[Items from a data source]
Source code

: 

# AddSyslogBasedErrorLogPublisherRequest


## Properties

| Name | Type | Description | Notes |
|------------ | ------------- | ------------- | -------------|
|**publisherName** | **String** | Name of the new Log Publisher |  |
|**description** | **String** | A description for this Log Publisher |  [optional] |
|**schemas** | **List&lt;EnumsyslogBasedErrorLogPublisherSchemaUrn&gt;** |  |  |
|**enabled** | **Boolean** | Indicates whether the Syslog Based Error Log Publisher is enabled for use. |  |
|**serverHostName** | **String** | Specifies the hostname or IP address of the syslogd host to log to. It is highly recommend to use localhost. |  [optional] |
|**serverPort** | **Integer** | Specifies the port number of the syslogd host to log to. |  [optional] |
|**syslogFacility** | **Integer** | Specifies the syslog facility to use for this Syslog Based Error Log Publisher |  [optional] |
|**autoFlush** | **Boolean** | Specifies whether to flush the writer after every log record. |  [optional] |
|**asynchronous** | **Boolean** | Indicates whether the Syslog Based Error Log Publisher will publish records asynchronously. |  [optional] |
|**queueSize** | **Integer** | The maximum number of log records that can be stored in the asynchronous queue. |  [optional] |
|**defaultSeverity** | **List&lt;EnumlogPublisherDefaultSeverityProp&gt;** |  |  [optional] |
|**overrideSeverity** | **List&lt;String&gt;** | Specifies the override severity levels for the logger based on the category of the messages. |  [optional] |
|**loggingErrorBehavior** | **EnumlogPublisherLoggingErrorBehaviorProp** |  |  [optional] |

What is being asked =>
Using the records above, set down exactly the lines from the one with "Specifies the port" through the one with "Specifies whether to", inclusive, and nothing more.

Task answer =>
|**serverPort** | **Integer** | Specifies the port number of the syslogd host to log to. |  [optional] |
|**syslogFacility** | **Integer** | Specifies the syslog facility to use for this Syslog Based Error Log Publisher |  [optional] |
|**autoFlush** | **Boolean** | Specifies whether to flush the writer after every log record. |  [optional] |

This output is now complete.